# Problem statement
Please return all records verbatim, no pictures.

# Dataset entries
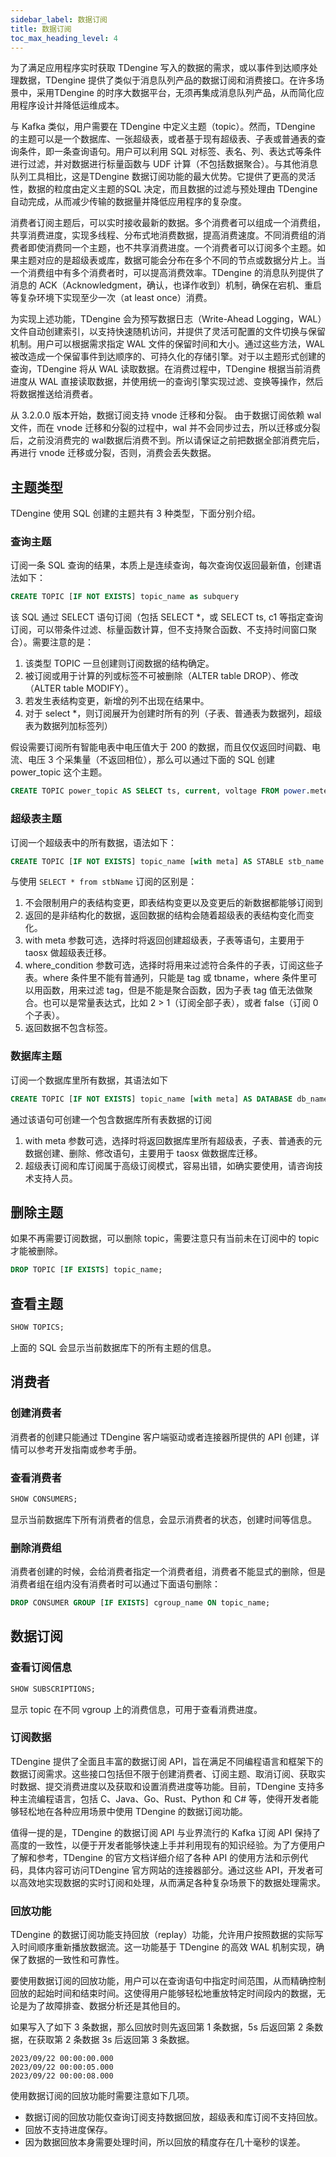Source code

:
 ```yaml
---
sidebar_label: 数据订阅
title: 数据订阅
toc_max_heading_level: 4
---
```


为了满足应用程序实时获取 TDengine 写入的数据的需求，或以事件到达顺序处理数据，TDengine 提供了类似于消息队列产品的数据订阅和消费接口。在许多场景中，采用TDengine 的时序大数据平台，无须再集成消息队列产品，从而简化应用程序设计并降低运维成本。

与 Kafka 类似，用户需要在 TDengine 中定义主题（topic）。然而，TDengine 的主题可以是一个数据库、一张超级表，或者基于现有超级表、子表或普通表的查询条件，即一条查询语句。用户可以利用 SQL 对标签、表名、列、表达式等条件进行过滤，并对数据进行标量函数与 UDF 计算（不包括数据聚合）。与其他消息队列工具相比，这是TDengine 数据订阅功能的最大优势。它提供了更高的灵活性，数据的粒度由定义主题的SQL 决定，而且数据的过滤与预处理由 TDengine 自动完成，从而减少传输的数据量并降低应用程序的复杂度。

消费者订阅主题后，可以实时接收最新的数据。多个消费者可以组成一个消费组，共享消费进度，实现多线程、分布式地消费数据，提高消费速度。不同消费组的消费者即使消费同一个主题，也不共享消费进度。一个消费者可以订阅多个主题。如果主题对应的是超级表或库，数据可能会分布在多个不同的节点或数据分片上。当一个消费组中有多个消费者时，可以提高消费效率。TDengine 的消息队列提供了消息的 ACK（Acknowledgment，确认，也译作收到）机制，确保在宕机、重启等复杂环境下实现至少一次（at least once）消费。

为实现上述功能，TDengine 会为预写数据日志（Write-Ahead Logging，WAL）文件自动创建索引，以支持快速随机访问，并提供了灵活可配置的文件切换与保留机制。用户可以根据需求指定 WAL 文件的保留时间和大小。通过这些方法，WAL 被改造成一个保留事件到达顺序的、可持久化的存储引擎。对于以主题形式创建的查询，TDengine 将从 WAL 读取数据。在消费过程中，TDengine 根据当前消费进度从 WAL 直接读取数据，并使用统一的查询引擎实现过滤、变换等操作，然后将数据推送给消费者。

从 3.2.0.0 版本开始，数据订阅支持 vnode 迁移和分裂。 由于数据订阅依赖 wal文件，而在 vnode 迁移和分裂的过程中，wal 并不会同步过去，所以迁移或分裂后，之前没消费完的 wal数据后消费不到。所以请保证之前把数据全部消费完后，再进行 vnode 迁移或分裂，否则，消费会丢失数据。

## 主题类型

TDengine 使用 SQL 创建的主题共有 3 种类型，下面分别介绍。

### 查询主题

订阅一条 SQL 查询的结果，本质上是连续查询，每次查询仅返回最新值，创建语法如下：

```sql
CREATE TOPIC [IF NOT EXISTS] topic_name as subquery
```
该 SQL 通过 SELECT 语句订阅（包括 SELECT *，或 SELECT ts, c1 等指定查询订阅，可以带条件过滤、标量函数计算，但不支持聚合函数、不支持时间窗口聚合）。需要注意的是：
1. 该类型 TOPIC 一旦创建则订阅数据的结构确定。
2. 被订阅或用于计算的列或标签不可被删除（ALTER table DROP）、修改（ALTER table MODIFY）。
3. 若发生表结构变更，新增的列不出现在结果中。
4. 对于 select *，则订阅展开为创建时所有的列（子表、普通表为数据列，超级表为数据列加标签列）

假设需要订阅所有智能电表中电压值大于 200 的数据，而且仅仅返回时间戳、电流、电压 3 个采集量（不返回相位），那么可以通过下面的 SQL 创建 power_topic 这个主题。
```sql
CREATE TOPIC power_topic AS SELECT ts, current, voltage FROM power.meters WHERE voltage > 200;
```

### 超级表主题

订阅一个超级表中的所有数据，语法如下：
```sql
CREATE TOPIC [IF NOT EXISTS] topic_name [with meta] AS STABLE stb_name [where_condition]
```

与使用 `SELECT * from stbName` 订阅的区别是：

1. 不会限制用户的表结构变更，即表结构变更以及变更后的新数据都能够订阅到
2. 返回的是非结构化的数据，返回数据的结构会随着超级表的表结构变化而变化。
3. with meta 参数可选，选择时将返回创建超级表，子表等语句，主要用于 taosx 做超级表迁移。
4. where_condition 参数可选，选择时将用来过滤符合条件的子表，订阅这些子表。where 条件里不能有普通列，只能是 tag 或 tbname，where 条件里可以用函数，用来过滤 tag，但是不能是聚合函数，因为子表 tag 值无法做聚合。也可以是常量表达式，比如 2 > 1（订阅全部子表），或者 false（订阅 0 个子表）。
5. 返回数据不包含标签。

### 数据库主题

订阅一个数据库里所有数据，其语法如下
```sql
CREATE TOPIC [IF NOT EXISTS] topic_name [with meta] AS DATABASE db_name;
```

通过该语句可创建一个包含数据库所有表数据的订阅
1. with meta 参数可选，选择时将返回数据库里所有超级表，子表、普通表的元数据创建、删除、修改语句，主要用于 taosx 做数据库迁移。
2. 超级表订阅和库订阅属于高级订阅模式，容易出错，如确实要使用，请咨询技术支持人员。

## 删除主题

如果不再需要订阅数据，可以删除 topic，需要注意只有当前未在订阅中的 topic 才能被删除。

```sql
DROP TOPIC [IF EXISTS] topic_name;
```

## 查看主题

```sql
SHOW TOPICS;
```

上面的 SQL 会显示当前数据库下的所有主题的信息。

## 消费者

### 创建消费者

消费者的创建只能通过 TDengine 客户端驱动或者连接器所提供的 API 创建，详情可以参考开发指南或参考手册。

### 查看消费者

```sql
SHOW CONSUMERS;
```

显示当前数据库下所有消费者的信息，会显示消费者的状态，创建时间等信息。

### 删除消费组

消费者创建的时候，会给消费者指定一个消费者组，消费者不能显式的删除，但是消费者组在组内没有消费者时可以通过下面语句删除：
```sql
DROP CONSUMER GROUP [IF EXISTS] cgroup_name ON topic_name;
```

## 数据订阅

### 查看订阅信息

```sql
SHOW SUBSCRIPTIONS;
```
显示 topic 在不同 vgroup 上的消费信息，可用于查看消费进度。

### 订阅数据

TDengine 提供了全面且丰富的数据订阅 API，旨在满足不同编程语言和框架下的数据订阅需求。这些接口包括但不限于创建消费者、订阅主题、取消订阅、获取实时数据、提交消费进度以及获取和设置消费进度等功能。目前，TDengine 支持多种主流编程语言，包括 C、Java、Go、Rust、Python 和 C# 等，使得开发者能够轻松地在各种应用场景中使用 TDengine 的数据订阅功能。

值得一提的是，TDengine 的数据订阅 API 与业界流行的 Kafka 订阅 API 保持了高度的一致性，以便于开发者能够快速上手并利用现有的知识经验。为了方便用户了解和参考，TDengine 的官方文档详细介绍了各种 API 的使用方法和示例代码，具体内容可访问TDengine 官方网站的连接器部分。通过这些 API，开发者可以高效地实现数据的实时订阅和处理，从而满足各种复杂场景下的数据处理需求。

### 回放功能

TDengine 的数据订阅功能支持回放（replay）功能，允许用户按照数据的实际写入时间顺序重新播放数据流。这一功能基于 TDengine 的高效 WAL 机制实现，确保了数据的一致性和可靠性。

要使用数据订阅的回放功能，用户可以在查询语句中指定时间范围，从而精确控制回放的起始时间和结束时间。这使得用户能够轻松地重放特定时间段内的数据，无论是为了故障排查、数据分析还是其他目的。

如果写入了如下 3 条数据，那么回放时则先返回第 1 条数据，5s 后返回第 2 条数据，在获取第 2 条数据 3s 后返回第 3 条数据。

```text
2023/09/22 00:00:00.000
2023/09/22 00:00:05.000
2023/09/22 00:00:08.000
```

使用数据订阅的回放功能时需要注意如下几项。
- 数据订阅的回放功能仅查询订阅支持数据回放，超级表和库订阅不支持回放。
- 回放不支持进度保存。
- 因为数据回放本身需要处理时间，所以回放的精度存在几十毫秒的误差。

# Response to this exercise
Source code

:
 ```yaml
---
sidebar_label: 数据订阅
title: 数据订阅
toc_max_heading_level: 4
---
```


为了满足应用程序实时获取 TDengine 写入的数据的需求，或以事件到达顺序处理数据，TDengine 提供了类似于消息队列产品的数据订阅和消费接口。在许多场景中，采用TDengine 的时序大数据平台，无须再集成消息队列产品，从而简化应用程序设计并降低运维成本。

与 Kafka 类似，用户需要在 TDengine 中定义主题（topic）。然而，TDengine 的主题可以是一个数据库、一张超级表，或者基于现有超级表、子表或普通表的查询条件，即一条查询语句。用户可以利用 SQL 对标签、表名、列、表达式等条件进行过滤，并对数据进行标量函数与 UDF 计算（不包括数据聚合）。与其他消息队列工具相比，这是TDengine 数据订阅功能的最大优势。它提供了更高的灵活性，数据的粒度由定义主题的SQL 决定，而且数据的过滤与预处理由 TDengine 自动完成，从而减少传输的数据量并降低应用程序的复杂度。

消费者订阅主题后，可以实时接收最新的数据。多个消费者可以组成一个消费组，共享消费进度，实现多线程、分布式地消费数据，提高消费速度。不同消费组的消费者即使消费同一个主题，也不共享消费进度。一个消费者可以订阅多个主题。如果主题对应的是超级表或库，数据可能会分布在多个不同的节点或数据分片上。当一个消费组中有多个消费者时，可以提高消费效率。TDengine 的消息队列提供了消息的 ACK（Acknowledgment，确认，也译作收到）机制，确保在宕机、重启等复杂环境下实现至少一次（at least once）消费。

为实现上述功能，TDengine 会为预写数据日志（Write-Ahead Logging，WAL）文件自动创建索引，以支持快速随机访问，并提供了灵活可配置的文件切换与保留机制。用户可以根据需求指定 WAL 文件的保留时间和大小。通过这些方法，WAL 被改造成一个保留事件到达顺序的、可持久化的存储引擎。对于以主题形式创建的查询，TDengine 将从 WAL 读取数据。在消费过程中，TDengine 根据当前消费进度从 WAL 直接读取数据，并使用统一的查询引擎实现过滤、变换等操作，然后将数据推送给消费者。

从 3.2.0.0 版本开始，数据订阅支持 vnode 迁移和分裂。 由于数据订阅依赖 wal文件，而在 vnode 迁移和分裂的过程中，wal 并不会同步过去，所以迁移或分裂后，之前没消费完的 wal数据后消费不到。所以请保证之前把数据全部消费完后，再进行 vnode 迁移或分裂，否则，消费会丢失数据。

## 主题类型

TDengine 使用 SQL 创建的主题共有 3 种类型，下面分别介绍。

### 查询主题

订阅一条 SQL 查询的结果，本质上是连续查询，每次查询仅返回最新值，创建语法如下：

```sql
CREATE TOPIC [IF NOT EXISTS] topic_name as subquery
```
该 SQL 通过 SELECT 语句订阅（包括 SELECT *，或 SELECT ts, c1 等指定查询订阅，可以带条件过滤、标量函数计算，但不支持聚合函数、不支持时间窗口聚合）。需要注意的是：
1. 该类型 TOPIC 一旦创建则订阅数据的结构确定。
2. 被订阅或用于计算的列或标签不可被删除（ALTER table DROP）、修改（ALTER table MODIFY）。
3. 若发生表结构变更，新增的列不出现在结果中。
4. 对于 select *，则订阅展开为创建时所有的列（子表、普通表为数据列，超级表为数据列加标签列）

假设需要订阅所有智能电表中电压值大于 200 的数据，而且仅仅返回时间戳、电流、电压 3 个采集量（不返回相位），那么可以通过下面的 SQL 创建 power_topic 这个主题。
```sql
CREATE TOPIC power_topic AS SELECT ts, current, voltage FROM power.meters WHERE voltage > 200;
```

### 超级表主题

订阅一个超级表中的所有数据，语法如下：
```sql
CREATE TOPIC [IF NOT EXISTS] topic_name [with meta] AS STABLE stb_name [where_condition]
```

与使用 `SELECT * from stbName` 订阅的区别是：

1. 不会限制用户的表结构变更，即表结构变更以及变更后的新数据都能够订阅到
2. 返回的是非结构化的数据，返回数据的结构会随着超级表的表结构变化而变化。
3. with meta 参数可选，选择时将返回创建超级表，子表等语句，主要用于 taosx 做超级表迁移。
4. where_condition 参数可选，选择时将用来过滤符合条件的子表，订阅这些子表。where 条件里不能有普通列，只能是 tag 或 tbname，where 条件里可以用函数，用来过滤 tag，但是不能是聚合函数，因为子表 tag 值无法做聚合。也可以是常量表达式，比如 2 > 1（订阅全部子表），或者 false（订阅 0 个子表）。
5. 返回数据不包含标签。

### 数据库主题

订阅一个数据库里所有数据，其语法如下
```sql
CREATE TOPIC [IF NOT EXISTS] topic_name [with meta] AS DATABASE db_name;
```

通过该语句可创建一个包含数据库所有表数据的订阅
1. with meta 参数可选，选择时将返回数据库里所有超级表，子表、普通表的元数据创建、删除、修改语句，主要用于 taosx 做数据库迁移。
2. 超级表订阅和库订阅属于高级订阅模式，容易出错，如确实要使用，请咨询技术支持人员。

## 删除主题

如果不再需要订阅数据，可以删除 topic，需要注意只有当前未在订阅中的 topic 才能被删除。

```sql
DROP TOPIC [IF EXISTS] topic_name;
```

## 查看主题

```sql
SHOW TOPICS;
```

上面的 SQL 会显示当前数据库下的所有主题的信息。

## 消费者

### 创建消费者

消费者的创建只能通过 TDengine 客户端驱动或者连接器所提供的 API 创建，详情可以参考开发指南或参考手册。

### 查看消费者

```sql
SHOW CONSUMERS;
```

显示当前数据库下所有消费者的信息，会显示消费者的状态，创建时间等信息。

### 删除消费组

消费者创建的时候，会给消费者指定一个消费者组，消费者不能显式的删除，但是消费者组在组内没有消费者时可以通过下面语句删除：
```sql
DROP CONSUMER GROUP [IF EXISTS] cgroup_name ON topic_name;
```

## 数据订阅

### 查看订阅信息

```sql
SHOW SUBSCRIPTIONS;
```
显示 topic 在不同 vgroup 上的消费信息，可用于查看消费进度。

### 订阅数据

TDengine 提供了全面且丰富的数据订阅 API，旨在满足不同编程语言和框架下的数据订阅需求。这些接口包括但不限于创建消费者、订阅主题、取消订阅、获取实时数据、提交消费进度以及获取和设置消费进度等功能。目前，TDengine 支持多种主流编程语言，包括 C、Java、Go、Rust、Python 和 C# 等，使得开发者能够轻松地在各种应用场景中使用 TDengine 的数据订阅功能。

值得一提的是，TDengine 的数据订阅 API 与业界流行的 Kafka 订阅 API 保持了高度的一致性，以便于开发者能够快速上手并利用现有的知识经验。为了方便用户了解和参考，TDengine 的官方文档详细介绍了各种 API 的使用方法和示例代码，具体内容可访问TDengine 官方网站的连接器部分。通过这些 API，开发者可以高效地实现数据的实时订阅和处理，从而满足各种复杂场景下的数据处理需求。

### 回放功能

TDengine 的数据订阅功能支持回放（replay）功能，允许用户按照数据的实际写入时间顺序重新播放数据流。这一功能基于 TDengine 的高效 WAL 机制实现，确保了数据的一致性和可靠性。

要使用数据订阅的回放功能，用户可以在查询语句中指定时间范围，从而精确控制回放的起始时间和结束时间。这使得用户能够轻松地重放特定时间段内的数据，无论是为了故障排查、数据分析还是其他目的。

如果写入了如下 3 条数据，那么回放时则先返回第 1 条数据，5s 后返回第 2 条数据，在获取第 2 条数据 3s 后返回第 3 条数据。

```text
2023/09/22 00:00:00.000
2023/09/22 00:00:05.000
2023/09/22 00:00:08.000
```

使用数据订阅的回放功能时需要注意如下几项。
- 数据订阅的回放功能仅查询订阅支持数据回放，超级表和库订阅不支持回放。
- 回放不支持进度保存。
- 因为数据回放本身需要处理时间，所以回放的精度存在几十毫秒的误差。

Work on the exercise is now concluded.